____ MATERIAL PROVIDED

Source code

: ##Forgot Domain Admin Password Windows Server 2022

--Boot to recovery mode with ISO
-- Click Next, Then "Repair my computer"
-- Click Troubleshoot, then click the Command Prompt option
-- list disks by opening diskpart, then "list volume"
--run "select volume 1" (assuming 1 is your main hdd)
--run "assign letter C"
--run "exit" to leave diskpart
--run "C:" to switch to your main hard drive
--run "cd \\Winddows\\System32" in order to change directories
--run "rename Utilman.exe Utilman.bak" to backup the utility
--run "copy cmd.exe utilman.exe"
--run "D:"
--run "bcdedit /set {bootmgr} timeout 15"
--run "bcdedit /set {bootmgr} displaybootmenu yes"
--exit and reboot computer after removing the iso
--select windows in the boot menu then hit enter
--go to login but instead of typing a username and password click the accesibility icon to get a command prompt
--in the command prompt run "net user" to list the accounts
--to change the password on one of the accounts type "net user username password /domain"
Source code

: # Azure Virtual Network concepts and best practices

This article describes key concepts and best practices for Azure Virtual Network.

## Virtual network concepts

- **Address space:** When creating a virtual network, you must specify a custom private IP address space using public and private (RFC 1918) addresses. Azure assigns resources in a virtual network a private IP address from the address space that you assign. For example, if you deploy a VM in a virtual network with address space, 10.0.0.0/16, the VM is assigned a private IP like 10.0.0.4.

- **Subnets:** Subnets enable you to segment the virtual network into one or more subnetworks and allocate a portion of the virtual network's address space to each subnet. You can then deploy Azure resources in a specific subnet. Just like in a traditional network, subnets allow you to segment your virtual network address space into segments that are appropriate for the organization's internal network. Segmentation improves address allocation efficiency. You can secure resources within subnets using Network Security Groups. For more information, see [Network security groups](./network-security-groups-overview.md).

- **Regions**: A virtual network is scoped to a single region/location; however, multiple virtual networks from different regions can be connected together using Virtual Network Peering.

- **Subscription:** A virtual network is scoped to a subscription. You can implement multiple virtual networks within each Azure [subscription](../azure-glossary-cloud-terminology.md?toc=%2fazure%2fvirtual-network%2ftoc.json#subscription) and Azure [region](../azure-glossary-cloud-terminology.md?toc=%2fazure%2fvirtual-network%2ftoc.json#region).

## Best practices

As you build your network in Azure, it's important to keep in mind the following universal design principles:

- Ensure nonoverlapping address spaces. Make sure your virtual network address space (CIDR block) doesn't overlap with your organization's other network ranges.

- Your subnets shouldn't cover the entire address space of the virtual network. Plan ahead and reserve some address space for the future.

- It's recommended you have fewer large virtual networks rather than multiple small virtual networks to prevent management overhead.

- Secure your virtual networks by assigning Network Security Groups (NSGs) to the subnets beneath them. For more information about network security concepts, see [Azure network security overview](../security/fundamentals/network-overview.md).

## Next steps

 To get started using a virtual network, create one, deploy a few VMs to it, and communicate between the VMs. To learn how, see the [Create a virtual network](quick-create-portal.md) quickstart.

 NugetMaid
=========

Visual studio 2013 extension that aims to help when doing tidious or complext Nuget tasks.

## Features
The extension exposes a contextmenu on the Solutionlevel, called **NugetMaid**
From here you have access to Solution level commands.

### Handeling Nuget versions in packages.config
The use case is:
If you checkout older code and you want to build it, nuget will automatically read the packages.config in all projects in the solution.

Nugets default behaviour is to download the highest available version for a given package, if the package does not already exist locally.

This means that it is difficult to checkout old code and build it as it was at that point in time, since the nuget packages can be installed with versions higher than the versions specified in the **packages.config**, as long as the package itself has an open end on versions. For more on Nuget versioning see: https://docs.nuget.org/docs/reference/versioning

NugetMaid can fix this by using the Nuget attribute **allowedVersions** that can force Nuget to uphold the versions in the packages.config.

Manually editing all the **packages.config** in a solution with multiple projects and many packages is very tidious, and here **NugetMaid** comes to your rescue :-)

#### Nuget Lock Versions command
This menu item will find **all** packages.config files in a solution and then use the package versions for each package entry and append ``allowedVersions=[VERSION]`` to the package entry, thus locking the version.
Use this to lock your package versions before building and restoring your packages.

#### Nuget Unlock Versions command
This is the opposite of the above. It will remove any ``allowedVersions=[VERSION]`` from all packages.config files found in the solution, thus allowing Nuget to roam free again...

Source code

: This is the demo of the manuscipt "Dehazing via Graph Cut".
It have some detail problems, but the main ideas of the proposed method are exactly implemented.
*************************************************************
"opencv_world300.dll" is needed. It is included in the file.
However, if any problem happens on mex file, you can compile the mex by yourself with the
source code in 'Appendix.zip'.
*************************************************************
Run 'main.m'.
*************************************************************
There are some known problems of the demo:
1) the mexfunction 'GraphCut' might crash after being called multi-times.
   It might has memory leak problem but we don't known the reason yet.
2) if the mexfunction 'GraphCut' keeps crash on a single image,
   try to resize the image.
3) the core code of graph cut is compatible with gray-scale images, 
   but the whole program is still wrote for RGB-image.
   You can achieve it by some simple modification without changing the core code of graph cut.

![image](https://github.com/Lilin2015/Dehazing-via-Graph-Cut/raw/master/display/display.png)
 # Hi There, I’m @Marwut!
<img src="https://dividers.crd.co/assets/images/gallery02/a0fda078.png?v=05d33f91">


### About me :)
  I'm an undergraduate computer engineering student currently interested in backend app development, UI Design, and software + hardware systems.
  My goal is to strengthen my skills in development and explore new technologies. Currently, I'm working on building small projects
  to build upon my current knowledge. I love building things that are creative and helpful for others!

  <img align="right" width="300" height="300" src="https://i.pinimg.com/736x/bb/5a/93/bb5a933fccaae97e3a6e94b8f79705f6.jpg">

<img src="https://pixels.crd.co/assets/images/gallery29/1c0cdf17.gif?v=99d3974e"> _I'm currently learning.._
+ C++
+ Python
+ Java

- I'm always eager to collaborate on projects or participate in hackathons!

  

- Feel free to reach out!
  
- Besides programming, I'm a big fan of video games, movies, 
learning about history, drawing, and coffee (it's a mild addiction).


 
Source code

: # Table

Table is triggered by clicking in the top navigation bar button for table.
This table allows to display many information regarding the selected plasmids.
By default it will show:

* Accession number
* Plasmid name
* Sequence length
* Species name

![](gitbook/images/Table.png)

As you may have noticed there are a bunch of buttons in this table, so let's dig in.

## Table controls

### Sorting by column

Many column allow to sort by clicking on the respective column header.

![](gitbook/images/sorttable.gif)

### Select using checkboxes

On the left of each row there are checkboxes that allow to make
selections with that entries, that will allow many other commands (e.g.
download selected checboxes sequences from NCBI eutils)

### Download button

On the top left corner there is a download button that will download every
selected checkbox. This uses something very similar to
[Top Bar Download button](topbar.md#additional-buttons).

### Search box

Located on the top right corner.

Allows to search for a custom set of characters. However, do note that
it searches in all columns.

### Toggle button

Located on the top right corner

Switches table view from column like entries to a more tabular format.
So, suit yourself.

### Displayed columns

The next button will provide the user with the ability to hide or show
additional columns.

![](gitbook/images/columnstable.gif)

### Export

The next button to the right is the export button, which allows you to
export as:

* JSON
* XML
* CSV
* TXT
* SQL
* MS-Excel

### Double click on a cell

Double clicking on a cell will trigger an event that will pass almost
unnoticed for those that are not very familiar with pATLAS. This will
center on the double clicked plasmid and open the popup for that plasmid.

________
____ MATERIAL PROVIDED

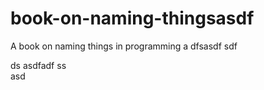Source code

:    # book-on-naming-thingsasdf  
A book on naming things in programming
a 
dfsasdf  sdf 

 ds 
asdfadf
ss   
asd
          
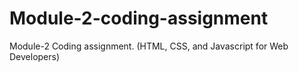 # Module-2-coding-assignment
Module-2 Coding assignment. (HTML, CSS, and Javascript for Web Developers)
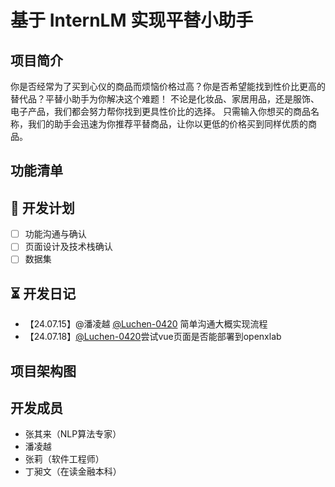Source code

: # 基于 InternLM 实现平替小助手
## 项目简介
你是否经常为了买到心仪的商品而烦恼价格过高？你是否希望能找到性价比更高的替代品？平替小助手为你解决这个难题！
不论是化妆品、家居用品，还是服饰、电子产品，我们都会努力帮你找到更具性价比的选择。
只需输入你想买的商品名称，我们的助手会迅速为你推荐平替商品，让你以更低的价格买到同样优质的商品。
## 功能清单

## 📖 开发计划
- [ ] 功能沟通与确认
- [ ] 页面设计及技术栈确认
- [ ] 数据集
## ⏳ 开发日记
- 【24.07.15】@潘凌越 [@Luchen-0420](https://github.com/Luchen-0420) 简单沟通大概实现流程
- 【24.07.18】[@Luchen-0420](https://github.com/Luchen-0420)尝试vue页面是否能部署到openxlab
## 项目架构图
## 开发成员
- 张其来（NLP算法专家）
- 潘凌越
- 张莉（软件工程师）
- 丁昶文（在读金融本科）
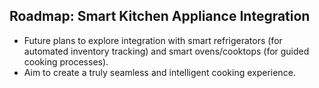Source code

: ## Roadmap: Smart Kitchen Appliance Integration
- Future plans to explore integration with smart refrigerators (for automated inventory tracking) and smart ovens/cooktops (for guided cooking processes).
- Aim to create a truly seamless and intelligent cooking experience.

________
____ MATERIAL PROVIDED

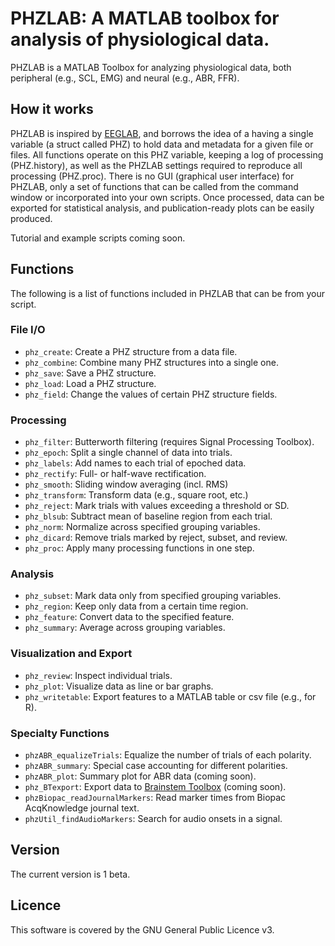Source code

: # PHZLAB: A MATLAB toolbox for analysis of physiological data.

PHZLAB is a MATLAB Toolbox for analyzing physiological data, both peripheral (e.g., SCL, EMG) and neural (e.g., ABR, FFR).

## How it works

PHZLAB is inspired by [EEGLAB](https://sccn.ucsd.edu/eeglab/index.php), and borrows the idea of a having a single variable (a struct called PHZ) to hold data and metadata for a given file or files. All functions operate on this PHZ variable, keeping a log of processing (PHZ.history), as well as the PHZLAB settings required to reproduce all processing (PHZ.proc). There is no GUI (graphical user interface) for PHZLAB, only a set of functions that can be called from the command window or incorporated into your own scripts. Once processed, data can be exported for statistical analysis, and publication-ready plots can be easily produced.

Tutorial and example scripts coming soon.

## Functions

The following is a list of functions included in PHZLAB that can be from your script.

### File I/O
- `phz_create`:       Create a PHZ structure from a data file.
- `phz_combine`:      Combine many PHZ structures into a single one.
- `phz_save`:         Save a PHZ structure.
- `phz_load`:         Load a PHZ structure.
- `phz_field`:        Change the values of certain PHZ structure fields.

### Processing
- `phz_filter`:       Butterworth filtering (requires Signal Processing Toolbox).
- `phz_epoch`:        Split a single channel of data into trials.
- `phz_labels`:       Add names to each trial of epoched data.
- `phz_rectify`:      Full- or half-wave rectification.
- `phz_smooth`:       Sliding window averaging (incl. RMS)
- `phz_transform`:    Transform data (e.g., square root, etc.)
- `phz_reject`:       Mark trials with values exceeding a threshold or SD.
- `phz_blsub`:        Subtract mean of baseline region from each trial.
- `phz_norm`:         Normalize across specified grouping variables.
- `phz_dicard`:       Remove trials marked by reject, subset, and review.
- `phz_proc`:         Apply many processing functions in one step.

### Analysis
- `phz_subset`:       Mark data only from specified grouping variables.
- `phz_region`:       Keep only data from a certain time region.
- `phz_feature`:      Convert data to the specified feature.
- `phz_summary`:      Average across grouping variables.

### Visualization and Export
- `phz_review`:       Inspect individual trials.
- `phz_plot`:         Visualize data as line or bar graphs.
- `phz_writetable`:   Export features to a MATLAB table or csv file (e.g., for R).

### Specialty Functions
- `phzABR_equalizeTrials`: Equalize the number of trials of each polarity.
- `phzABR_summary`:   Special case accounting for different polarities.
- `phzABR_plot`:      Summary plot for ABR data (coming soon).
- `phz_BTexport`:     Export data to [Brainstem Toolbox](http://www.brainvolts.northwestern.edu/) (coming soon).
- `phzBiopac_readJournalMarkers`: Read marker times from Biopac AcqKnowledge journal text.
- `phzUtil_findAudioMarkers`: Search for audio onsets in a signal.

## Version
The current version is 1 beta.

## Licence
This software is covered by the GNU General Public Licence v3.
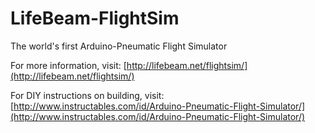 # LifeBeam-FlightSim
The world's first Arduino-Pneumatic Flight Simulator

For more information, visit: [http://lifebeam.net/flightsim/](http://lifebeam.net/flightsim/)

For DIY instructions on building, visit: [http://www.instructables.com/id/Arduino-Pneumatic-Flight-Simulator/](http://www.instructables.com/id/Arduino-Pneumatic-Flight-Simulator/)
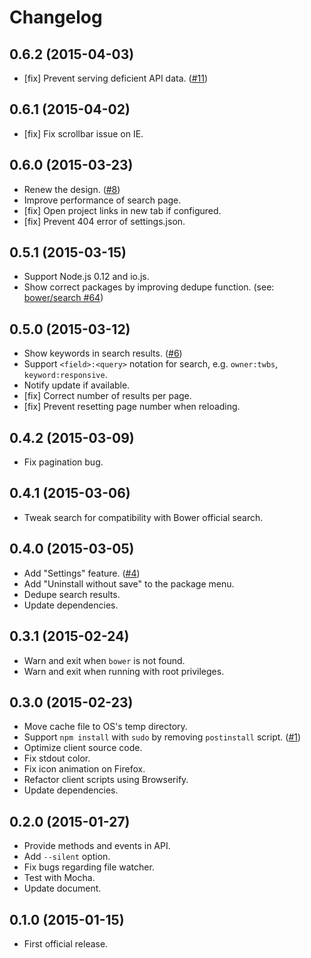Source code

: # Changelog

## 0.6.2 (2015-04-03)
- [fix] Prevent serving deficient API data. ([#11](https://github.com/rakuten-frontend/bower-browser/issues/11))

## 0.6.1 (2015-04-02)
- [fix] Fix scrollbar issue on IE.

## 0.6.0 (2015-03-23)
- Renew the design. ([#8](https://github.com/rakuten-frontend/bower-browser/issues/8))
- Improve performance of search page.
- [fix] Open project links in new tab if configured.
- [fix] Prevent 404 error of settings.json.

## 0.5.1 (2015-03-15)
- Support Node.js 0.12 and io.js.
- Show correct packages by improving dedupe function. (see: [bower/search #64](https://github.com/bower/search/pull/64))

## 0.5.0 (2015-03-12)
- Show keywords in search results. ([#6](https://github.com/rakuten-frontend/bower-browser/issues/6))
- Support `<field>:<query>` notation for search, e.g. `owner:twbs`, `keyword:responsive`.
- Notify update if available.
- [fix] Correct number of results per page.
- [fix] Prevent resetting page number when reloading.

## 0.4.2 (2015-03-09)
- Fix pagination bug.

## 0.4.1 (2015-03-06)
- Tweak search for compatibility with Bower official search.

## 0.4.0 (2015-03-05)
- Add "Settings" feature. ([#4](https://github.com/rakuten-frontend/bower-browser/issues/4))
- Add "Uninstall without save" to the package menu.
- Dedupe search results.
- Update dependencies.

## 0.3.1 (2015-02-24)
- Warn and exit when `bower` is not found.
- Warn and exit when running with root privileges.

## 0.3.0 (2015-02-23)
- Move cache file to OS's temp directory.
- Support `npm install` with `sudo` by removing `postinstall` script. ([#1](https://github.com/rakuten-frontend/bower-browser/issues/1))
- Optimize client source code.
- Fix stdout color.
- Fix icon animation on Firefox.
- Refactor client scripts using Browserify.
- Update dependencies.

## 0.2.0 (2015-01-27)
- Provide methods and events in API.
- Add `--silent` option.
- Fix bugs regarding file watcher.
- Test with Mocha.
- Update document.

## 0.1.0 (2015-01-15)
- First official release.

________

WORK INSTRUCTIONS:
Although pictures appear among the records above, write out exactly only the lines from the one that has "data (coming soon)." through the one that has "## 0.6.2 (2015-04-03)", and leave the pictures out.

EXPECTED OUTPUT:
- `phzABR_plot`:      Summary plot for ABR data (coming soon).
- `phz_BTexport`:     Export data to [Brainstem Toolbox](http://www.brainvolts.northwestern.edu/) (coming soon).
- `phzBiopac_readJournalMarkers`: Read marker times from Biopac AcqKnowledge journal text.
- `phzUtil_findAudioMarkers`: Search for audio onsets in a signal.

## Version
The current version is 1 beta.

## Licence
This software is covered by the GNU General Public Licence v3.
 # LifeBeam-FlightSim
The world's first Arduino-Pneumatic Flight Simulator

For more information, visit: [http://lifebeam.net/flightsim/](http://lifebeam.net/flightsim/)

For DIY instructions on building, visit: [http://www.instructables.com/id/Arduino-Pneumatic-Flight-Simulator/](http://www.instructables.com/id/Arduino-Pneumatic-Flight-Simulator/)
Source code

: # Changelog

## 0.6.2 (2015-04-03)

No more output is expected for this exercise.